### TASK REQUIREMENTS
When you copy the listing, reproduce each line as it appears and omit every image.

### THE INPUT
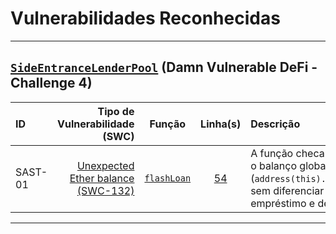 # Vulnerabilidades Reconhecidas

---

## [`SideEntranceLenderPool`](./vulnerable/SideEntrance.sol) (Damn Vulnerable DeFi - Challenge 4)

| ID | Tipo de Vulnerabilidade (SWC) | Função | Linha(s) | Descrição |
| :- | ----------------------------: | :----: | :------: | :-------- |
| SAST-01 | [Unexpected Ether balance (SWC-132)](https://swcregistry.io/docs/SWC-132/) | [`flashLoan`](./vulnerable/SideEntrance.sol#L49-L57) | [54](./vulnerable/SideEntrance.sol#L54) | A função checa somente o balanço global (`address(this).balance`), sem diferenciar entre empréstimo e depósito. |

---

### FINISHED EXERCISE
 # Vulnerabilidades Reconhecidas

---

## [`SideEntranceLenderPool`](./vulnerable/SideEntrance.sol) (Damn Vulnerable DeFi - Challenge 4)

| ID | Tipo de Vulnerabilidade (SWC) | Função | Linha(s) | Descrição |
| :- | ----------------------------: | :----: | :------: | :-------- |
| SAST-01 | [Unexpected Ether balance (SWC-132)](https://swcregistry.io/docs/SWC-132/) | [`flashLoan`](./vulnerable/SideEntrance.sol#L49-L57) | [54](./vulnerable/SideEntrance.sol#L54) | A função checa somente o balanço global (`address(this).balance`), sem diferenciar entre empréstimo e depósito. |

---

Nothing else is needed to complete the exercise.